Experience with 100 Liver Transplant Recipients
Ezra Shaharabani, Ziv Ben-Ari, Nathan Bar-Nathan, Alex Yusim, Rivka Shapira, Ran Tur-Kaspa, Zaki Shapira, Eytan Mor
Transplantation Dept., Liver Institute, Rabin Medical Center; and Pediatric Gastroenterology Institute, Schneider Children's Medical Center, Petah Tikva
Liver transplantation is the treatment of choice for end- stage liver disease. During the past 8 years we performed 102 liver transplants in 84 adults and 16 children. In the adults, 9 were combined transplants: 1 a liver-pancreas transplant for type I diabetes, and 8 liver-kidney transplants. In the children, transplants included 5 whole-livers, 5 left-lateral liver segments from living-related donors, 4 reduced-grafts of right or left lobes, and 2 split left-lateral segments.

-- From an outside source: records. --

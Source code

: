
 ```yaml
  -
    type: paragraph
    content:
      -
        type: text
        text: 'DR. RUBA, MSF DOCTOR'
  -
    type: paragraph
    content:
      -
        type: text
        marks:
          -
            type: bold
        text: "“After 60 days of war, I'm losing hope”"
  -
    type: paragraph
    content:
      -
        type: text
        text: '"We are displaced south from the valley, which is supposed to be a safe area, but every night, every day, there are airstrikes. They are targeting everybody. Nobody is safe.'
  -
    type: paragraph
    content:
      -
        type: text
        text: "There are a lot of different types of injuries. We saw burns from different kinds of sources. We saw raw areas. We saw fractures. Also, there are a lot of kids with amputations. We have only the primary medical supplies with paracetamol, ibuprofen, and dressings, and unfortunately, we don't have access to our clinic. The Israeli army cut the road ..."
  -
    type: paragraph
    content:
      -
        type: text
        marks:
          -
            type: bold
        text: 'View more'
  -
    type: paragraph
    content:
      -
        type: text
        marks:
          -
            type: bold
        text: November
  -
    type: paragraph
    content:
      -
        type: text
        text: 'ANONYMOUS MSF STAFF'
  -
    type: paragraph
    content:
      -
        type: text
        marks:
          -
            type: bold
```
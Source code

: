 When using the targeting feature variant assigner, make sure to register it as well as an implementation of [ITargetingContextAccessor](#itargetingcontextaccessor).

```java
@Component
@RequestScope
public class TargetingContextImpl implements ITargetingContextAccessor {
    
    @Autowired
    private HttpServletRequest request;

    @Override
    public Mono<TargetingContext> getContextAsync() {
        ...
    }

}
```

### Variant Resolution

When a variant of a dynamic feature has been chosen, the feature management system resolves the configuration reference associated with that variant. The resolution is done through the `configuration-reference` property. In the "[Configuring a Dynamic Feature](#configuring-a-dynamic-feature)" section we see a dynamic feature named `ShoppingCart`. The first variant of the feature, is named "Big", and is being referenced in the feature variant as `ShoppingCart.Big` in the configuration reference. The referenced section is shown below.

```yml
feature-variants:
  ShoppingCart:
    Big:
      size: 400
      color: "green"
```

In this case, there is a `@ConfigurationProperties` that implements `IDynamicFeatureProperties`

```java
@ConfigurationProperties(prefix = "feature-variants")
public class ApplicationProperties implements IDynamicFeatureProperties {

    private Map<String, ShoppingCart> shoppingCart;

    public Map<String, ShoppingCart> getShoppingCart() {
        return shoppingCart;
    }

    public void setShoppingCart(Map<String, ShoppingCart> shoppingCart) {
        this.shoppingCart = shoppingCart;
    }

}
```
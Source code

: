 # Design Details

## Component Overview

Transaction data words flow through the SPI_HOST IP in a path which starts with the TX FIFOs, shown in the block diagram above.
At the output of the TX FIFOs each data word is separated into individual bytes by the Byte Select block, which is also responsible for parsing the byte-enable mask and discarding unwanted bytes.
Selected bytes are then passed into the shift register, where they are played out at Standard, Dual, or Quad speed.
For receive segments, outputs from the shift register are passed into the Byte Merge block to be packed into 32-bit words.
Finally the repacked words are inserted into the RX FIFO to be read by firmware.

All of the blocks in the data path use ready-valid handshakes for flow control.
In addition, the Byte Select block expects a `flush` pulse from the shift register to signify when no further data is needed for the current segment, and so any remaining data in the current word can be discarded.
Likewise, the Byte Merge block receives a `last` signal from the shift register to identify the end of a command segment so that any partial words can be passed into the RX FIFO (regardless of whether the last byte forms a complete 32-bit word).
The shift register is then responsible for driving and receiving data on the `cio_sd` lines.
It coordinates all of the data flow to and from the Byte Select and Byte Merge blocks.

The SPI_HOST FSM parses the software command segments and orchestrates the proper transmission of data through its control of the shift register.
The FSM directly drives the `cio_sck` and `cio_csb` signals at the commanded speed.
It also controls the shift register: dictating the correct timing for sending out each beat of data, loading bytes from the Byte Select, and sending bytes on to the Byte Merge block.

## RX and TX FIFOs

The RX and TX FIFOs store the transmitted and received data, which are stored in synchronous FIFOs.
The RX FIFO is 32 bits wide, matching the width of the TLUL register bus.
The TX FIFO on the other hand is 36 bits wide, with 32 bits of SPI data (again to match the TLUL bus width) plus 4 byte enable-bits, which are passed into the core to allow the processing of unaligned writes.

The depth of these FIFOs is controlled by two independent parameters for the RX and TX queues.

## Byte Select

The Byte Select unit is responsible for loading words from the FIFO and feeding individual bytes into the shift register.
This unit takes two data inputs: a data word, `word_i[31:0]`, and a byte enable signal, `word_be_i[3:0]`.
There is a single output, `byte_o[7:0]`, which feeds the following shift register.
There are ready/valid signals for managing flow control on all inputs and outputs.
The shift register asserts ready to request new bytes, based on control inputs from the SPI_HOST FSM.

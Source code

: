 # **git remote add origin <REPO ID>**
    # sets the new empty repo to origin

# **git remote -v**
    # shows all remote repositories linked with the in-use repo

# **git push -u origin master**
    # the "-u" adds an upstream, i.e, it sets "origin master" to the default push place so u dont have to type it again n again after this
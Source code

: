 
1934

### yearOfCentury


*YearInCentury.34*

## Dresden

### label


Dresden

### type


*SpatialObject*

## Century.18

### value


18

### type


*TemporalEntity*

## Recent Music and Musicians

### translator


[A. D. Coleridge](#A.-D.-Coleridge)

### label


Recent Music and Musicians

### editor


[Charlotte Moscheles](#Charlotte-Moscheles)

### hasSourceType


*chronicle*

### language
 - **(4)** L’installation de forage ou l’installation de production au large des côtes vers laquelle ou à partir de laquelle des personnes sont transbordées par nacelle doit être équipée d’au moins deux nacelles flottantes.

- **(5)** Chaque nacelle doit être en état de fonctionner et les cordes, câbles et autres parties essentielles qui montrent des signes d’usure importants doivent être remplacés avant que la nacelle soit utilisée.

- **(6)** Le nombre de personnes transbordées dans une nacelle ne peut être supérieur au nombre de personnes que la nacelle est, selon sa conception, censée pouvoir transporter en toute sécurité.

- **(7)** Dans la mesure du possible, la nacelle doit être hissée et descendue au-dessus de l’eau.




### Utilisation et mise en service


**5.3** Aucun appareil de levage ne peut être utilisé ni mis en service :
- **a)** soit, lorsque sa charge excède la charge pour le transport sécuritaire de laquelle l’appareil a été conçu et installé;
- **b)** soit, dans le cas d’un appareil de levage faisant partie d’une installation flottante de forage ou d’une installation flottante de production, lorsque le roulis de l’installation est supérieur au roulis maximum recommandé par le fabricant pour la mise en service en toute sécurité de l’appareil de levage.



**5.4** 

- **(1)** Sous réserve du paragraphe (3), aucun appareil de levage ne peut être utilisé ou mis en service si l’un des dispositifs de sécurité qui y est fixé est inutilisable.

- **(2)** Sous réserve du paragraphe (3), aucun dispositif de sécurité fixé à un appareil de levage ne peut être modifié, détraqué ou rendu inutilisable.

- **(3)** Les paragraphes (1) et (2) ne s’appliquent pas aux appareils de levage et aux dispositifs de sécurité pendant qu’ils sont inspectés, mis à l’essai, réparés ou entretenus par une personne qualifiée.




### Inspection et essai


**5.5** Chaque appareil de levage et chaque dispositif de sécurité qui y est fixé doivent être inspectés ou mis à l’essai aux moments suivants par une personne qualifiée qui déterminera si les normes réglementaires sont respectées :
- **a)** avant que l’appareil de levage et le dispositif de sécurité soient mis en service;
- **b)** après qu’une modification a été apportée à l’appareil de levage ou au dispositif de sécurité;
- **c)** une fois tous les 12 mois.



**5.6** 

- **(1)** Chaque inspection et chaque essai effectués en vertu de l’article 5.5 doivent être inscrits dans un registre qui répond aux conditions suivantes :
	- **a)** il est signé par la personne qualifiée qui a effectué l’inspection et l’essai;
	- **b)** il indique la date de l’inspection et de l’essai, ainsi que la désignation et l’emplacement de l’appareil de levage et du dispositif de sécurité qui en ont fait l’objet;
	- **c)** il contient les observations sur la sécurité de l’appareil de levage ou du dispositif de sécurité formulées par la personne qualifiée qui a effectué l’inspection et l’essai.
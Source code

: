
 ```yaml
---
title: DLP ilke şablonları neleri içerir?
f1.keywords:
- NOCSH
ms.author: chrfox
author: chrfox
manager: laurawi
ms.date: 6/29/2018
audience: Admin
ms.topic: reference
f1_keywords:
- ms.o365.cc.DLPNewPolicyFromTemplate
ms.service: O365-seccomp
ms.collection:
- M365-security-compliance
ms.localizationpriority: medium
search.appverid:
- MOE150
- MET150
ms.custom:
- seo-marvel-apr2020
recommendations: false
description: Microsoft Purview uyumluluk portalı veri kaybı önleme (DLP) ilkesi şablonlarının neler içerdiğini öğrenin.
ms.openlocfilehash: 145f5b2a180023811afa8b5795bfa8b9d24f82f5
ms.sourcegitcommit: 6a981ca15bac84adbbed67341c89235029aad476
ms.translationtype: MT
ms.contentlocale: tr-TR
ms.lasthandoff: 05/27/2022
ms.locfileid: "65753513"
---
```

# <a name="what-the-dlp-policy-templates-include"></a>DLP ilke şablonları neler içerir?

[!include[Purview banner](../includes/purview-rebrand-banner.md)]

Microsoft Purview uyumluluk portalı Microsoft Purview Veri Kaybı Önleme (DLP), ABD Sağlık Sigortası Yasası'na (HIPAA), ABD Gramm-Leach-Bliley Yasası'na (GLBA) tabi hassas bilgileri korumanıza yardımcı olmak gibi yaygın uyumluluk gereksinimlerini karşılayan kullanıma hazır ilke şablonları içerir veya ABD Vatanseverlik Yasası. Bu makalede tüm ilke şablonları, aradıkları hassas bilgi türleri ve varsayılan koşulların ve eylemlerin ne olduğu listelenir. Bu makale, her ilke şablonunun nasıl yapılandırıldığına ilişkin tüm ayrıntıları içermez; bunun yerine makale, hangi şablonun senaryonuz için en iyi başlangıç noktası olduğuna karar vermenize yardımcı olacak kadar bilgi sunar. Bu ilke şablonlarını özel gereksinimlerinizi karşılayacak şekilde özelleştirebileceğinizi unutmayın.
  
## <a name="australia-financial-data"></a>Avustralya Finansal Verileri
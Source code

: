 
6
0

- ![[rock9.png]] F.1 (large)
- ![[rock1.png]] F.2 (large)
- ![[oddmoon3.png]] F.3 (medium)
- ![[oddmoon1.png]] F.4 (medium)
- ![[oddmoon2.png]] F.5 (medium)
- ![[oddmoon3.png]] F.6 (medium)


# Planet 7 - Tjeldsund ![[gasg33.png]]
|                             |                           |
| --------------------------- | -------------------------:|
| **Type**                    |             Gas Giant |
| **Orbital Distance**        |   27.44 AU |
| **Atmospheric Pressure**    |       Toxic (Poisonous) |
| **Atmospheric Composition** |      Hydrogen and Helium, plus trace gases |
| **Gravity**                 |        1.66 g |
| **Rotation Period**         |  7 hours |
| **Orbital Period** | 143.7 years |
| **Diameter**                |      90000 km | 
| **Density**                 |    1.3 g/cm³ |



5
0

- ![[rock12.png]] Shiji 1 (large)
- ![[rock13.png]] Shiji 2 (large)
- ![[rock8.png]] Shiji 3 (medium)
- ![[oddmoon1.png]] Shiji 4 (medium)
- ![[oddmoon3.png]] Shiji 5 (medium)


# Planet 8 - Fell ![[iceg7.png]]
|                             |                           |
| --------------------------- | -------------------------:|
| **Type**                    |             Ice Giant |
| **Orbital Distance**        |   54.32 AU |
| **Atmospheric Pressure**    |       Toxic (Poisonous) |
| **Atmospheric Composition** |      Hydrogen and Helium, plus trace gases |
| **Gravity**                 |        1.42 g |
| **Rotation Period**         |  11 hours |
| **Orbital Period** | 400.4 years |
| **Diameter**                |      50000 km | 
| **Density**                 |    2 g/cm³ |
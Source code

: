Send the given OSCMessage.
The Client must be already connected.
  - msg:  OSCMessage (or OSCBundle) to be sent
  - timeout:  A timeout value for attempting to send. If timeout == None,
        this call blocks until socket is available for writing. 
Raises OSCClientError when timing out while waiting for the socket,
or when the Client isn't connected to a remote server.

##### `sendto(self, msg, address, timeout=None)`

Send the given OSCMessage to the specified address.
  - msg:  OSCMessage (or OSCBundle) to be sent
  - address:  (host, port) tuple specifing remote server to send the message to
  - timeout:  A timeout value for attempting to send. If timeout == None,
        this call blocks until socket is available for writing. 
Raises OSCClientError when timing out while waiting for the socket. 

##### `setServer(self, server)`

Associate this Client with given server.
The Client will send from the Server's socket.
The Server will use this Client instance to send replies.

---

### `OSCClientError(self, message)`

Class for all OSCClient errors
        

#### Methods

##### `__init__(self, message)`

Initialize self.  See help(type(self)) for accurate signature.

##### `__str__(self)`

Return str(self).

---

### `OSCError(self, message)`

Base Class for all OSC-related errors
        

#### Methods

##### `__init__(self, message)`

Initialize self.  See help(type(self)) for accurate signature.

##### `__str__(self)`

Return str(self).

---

At a mean follow-up of 31 months (range 1-96) 70 were alive, 3 had died during surgery and 15 during the first postoperative months. Mortality was due to primary graft non-function (7), sepsis (10), intracranial hemorrhage (1), tumors (4), recurrent hepatitis B (2), biliary strictures (2) and chronic rejection (1). The 1- and 4-year survival rates were 79.5% and 69.6%, respectively.
After transplantation, 10 developed biliary stricture (5 corrected by balloon dilatation) and 8 anastomotic stricture (7 corrected by surgery), and there were 2 multiple intra-hepatic strictures. There was hepatic artery thrombosis in 5, including 4 children. In 3, grafts were salvaged by thrombectomy and 2 others underwent re-transplantation. In those who survived transplantation by more than 1-month, recurrent hepatitis B was seen in 6 of 17 (35%) and recurrent hepatitis C in 12 of 19 (63%).
Thus, results of our first 100 liver transplants are similar to those reported by larger centers, showing that in an appropriate setting good results can be achieved by small transplant programs.